* [TASK REQUIREMENTS]: Make an exact copy of the records, with the images left out.

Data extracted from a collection
============================================================
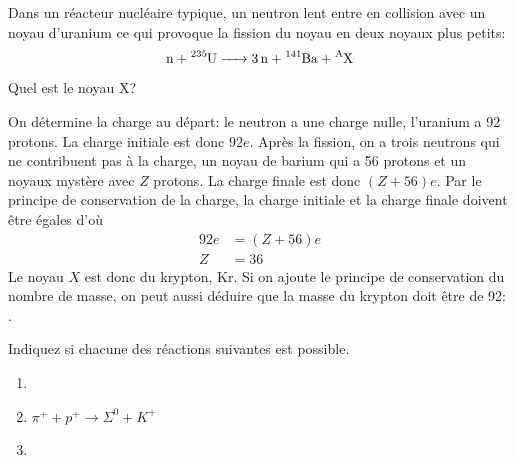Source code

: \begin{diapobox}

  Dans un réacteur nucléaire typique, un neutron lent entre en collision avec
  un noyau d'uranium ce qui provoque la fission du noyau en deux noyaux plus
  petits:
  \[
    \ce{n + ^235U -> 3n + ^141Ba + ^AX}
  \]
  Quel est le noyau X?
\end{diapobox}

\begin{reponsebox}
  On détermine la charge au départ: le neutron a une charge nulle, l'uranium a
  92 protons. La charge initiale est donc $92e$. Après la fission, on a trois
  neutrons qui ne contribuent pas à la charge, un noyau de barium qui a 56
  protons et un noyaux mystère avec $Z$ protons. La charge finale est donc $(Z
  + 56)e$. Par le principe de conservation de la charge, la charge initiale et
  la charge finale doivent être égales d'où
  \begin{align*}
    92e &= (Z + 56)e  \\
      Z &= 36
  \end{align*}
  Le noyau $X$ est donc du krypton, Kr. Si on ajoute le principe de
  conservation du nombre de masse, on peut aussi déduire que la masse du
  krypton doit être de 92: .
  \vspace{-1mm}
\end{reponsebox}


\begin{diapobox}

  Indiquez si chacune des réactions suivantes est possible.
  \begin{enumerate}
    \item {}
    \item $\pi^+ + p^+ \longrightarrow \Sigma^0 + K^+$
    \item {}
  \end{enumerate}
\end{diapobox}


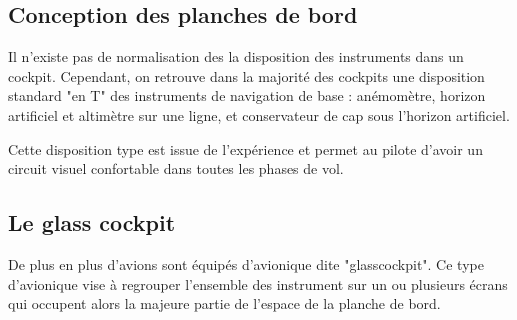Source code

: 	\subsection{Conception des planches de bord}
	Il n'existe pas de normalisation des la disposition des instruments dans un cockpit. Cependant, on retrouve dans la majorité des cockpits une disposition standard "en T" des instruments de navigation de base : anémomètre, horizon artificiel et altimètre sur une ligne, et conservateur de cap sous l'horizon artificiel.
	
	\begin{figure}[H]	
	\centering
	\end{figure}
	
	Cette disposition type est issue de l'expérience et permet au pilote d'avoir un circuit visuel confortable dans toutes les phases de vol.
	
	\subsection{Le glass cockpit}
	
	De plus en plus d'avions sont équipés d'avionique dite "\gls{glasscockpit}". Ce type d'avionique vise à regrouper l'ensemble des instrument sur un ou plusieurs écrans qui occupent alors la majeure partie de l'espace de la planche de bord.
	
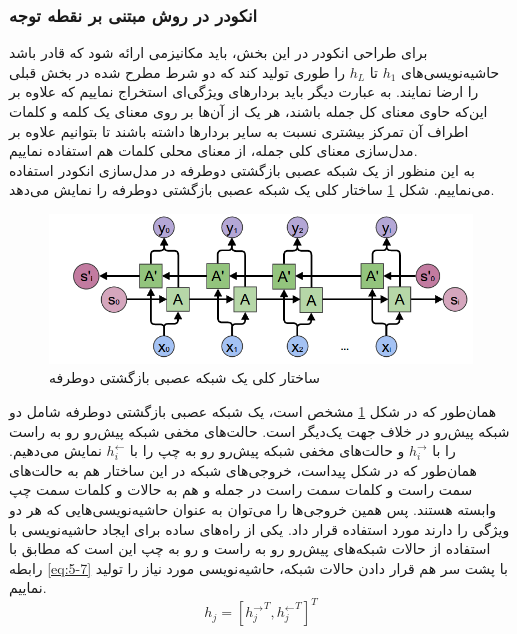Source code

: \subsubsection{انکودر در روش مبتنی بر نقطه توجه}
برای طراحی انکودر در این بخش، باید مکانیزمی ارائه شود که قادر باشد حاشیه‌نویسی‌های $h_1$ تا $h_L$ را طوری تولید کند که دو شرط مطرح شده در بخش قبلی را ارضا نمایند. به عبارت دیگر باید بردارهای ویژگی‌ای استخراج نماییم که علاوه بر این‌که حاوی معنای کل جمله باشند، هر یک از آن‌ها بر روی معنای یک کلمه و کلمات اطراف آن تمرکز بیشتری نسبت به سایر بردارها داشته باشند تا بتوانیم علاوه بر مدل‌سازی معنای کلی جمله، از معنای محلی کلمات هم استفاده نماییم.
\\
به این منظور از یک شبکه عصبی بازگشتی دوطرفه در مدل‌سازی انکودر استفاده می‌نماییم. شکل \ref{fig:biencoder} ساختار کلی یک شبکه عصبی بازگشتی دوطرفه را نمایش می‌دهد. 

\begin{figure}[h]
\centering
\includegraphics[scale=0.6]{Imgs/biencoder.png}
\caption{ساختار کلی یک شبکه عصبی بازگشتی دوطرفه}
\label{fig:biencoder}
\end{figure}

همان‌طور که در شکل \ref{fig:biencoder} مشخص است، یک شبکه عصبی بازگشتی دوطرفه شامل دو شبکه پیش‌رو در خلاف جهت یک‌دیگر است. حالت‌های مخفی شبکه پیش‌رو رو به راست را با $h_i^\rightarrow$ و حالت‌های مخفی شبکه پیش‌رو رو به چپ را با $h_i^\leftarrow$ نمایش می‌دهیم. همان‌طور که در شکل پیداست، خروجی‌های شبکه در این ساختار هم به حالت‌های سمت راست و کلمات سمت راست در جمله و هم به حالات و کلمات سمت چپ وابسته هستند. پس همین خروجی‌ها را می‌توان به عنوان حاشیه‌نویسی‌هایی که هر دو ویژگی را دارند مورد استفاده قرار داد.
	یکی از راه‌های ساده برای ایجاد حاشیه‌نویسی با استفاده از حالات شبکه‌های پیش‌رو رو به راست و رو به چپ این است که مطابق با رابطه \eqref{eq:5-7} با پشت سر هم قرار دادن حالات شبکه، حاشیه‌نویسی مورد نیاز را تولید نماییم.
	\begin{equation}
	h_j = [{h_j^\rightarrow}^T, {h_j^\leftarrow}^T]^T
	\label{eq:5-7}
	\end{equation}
============================================================
* [SOLUTION BELOW]:
Source code

: \begin{diapobox}

  Dans un réacteur nucléaire typique, un neutron lent entre en collision avec
  un noyau d'uranium ce qui provoque la fission du noyau en deux noyaux plus
  petits:
  \[
    \ce{n + ^235U -> 3n + ^141Ba + ^AX}
  \]
  Quel est le noyau X?
\end{diapobox}

\begin{reponsebox}
  On détermine la charge au départ: le neutron a une charge nulle, l'uranium a
  92 protons. La charge initiale est donc $92e$. Après la fission, on a trois
  neutrons qui ne contribuent pas à la charge, un noyau de barium qui a 56
  protons et un noyaux mystère avec $Z$ protons. La charge finale est donc $(Z
  + 56)e$. Par le principe de conservation de la charge, la charge initiale et
  la charge finale doivent être égales d'où
  \begin{align*}
    92e &= (Z + 56)e  \\
      Z &= 36
  \end{align*}
  Le noyau $X$ est donc du krypton, Kr. Si on ajoute le principe de
  conservation du nombre de masse, on peut aussi déduire que la masse du
  krypton doit être de 92: .
  \vspace{-1mm}
\end{reponsebox}


\begin{diapobox}

  Indiquez si chacune des réactions suivantes est possible.
  \begin{enumerate}
    \item {}
    \item $\pi^+ + p^+ \longrightarrow \Sigma^0 + K^+$
    \item {}
  \end{enumerate}
\end{diapobox}


Source code

: 	\subsection{Conception des planches de bord}
	Il n'existe pas de normalisation des la disposition des instruments dans un cockpit. Cependant, on retrouve dans la majorité des cockpits une disposition standard "en T" des instruments de navigation de base : anémomètre, horizon artificiel et altimètre sur une ligne, et conservateur de cap sous l'horizon artificiel.
	
	\begin{figure}[H]	
	\centering
	\end{figure}
	
	Cette disposition type est issue de l'expérience et permet au pilote d'avoir un circuit visuel confortable dans toutes les phases de vol.
	
	\subsection{Le glass cockpit}
	
	De plus en plus d'avions sont équipés d'avionique dite "\gls{glasscockpit}". Ce type d'avionique vise à regrouper l'ensemble des instrument sur un ou plusieurs écrans qui occupent alors la majeure partie de l'espace de la planche de bord.
	
Source code

: \subsubsection{انکودر در روش مبتنی بر نقطه توجه}
برای طراحی انکودر در این بخش، باید مکانیزمی ارائه شود که قادر باشد حاشیه‌نویسی‌های $h_1$ تا $h_L$ را طوری تولید کند که دو شرط مطرح شده در بخش قبلی را ارضا نمایند. به عبارت دیگر باید بردارهای ویژگی‌ای استخراج نماییم که علاوه بر این‌که حاوی معنای کل جمله باشند، هر یک از آن‌ها بر روی معنای یک کلمه و کلمات اطراف آن تمرکز بیشتری نسبت به سایر بردارها داشته باشند تا بتوانیم علاوه بر مدل‌سازی معنای کلی جمله، از معنای محلی کلمات هم استفاده نماییم.
\\
به این منظور از یک شبکه عصبی بازگشتی دوطرفه در مدل‌سازی انکودر استفاده می‌نماییم. شکل \ref{fig:biencoder} ساختار کلی یک شبکه عصبی بازگشتی دوطرفه را نمایش می‌دهد. 

\begin{figure}[h]
\centering
\includegraphics[scale=0.6]{Imgs/biencoder.png}
\caption{ساختار کلی یک شبکه عصبی بازگشتی دوطرفه}
\label{fig:biencoder}
\end{figure}

همان‌طور که در شکل \ref{fig:biencoder} مشخص است، یک شبکه عصبی بازگشتی دوطرفه شامل دو شبکه پیش‌رو در خلاف جهت یک‌دیگر است. حالت‌های مخفی شبکه پیش‌رو رو به راست را با $h_i^\rightarrow$ و حالت‌های مخفی شبکه پیش‌رو رو به چپ را با $h_i^\leftarrow$ نمایش می‌دهیم. همان‌طور که در شکل پیداست، خروجی‌های شبکه در این ساختار هم به حالت‌های سمت راست و کلمات سمت راست در جمله و هم به حالات و کلمات سمت چپ وابسته هستند. پس همین خروجی‌ها را می‌توان به عنوان حاشیه‌نویسی‌هایی که هر دو ویژگی را دارند مورد استفاده قرار داد.
	یکی از راه‌های ساده برای ایجاد حاشیه‌نویسی با استفاده از حالات شبکه‌های پیش‌رو رو به راست و رو به چپ این است که مطابق با رابطه \eqref{eq:5-7} با پشت سر هم قرار دادن حالات شبکه، حاشیه‌نویسی مورد نیاز را تولید نماییم.
	\begin{equation}
	h_j = [{h_j^\rightarrow}^T, {h_j^\leftarrow}^T]^T
	\label{eq:5-7}
	\end{equation}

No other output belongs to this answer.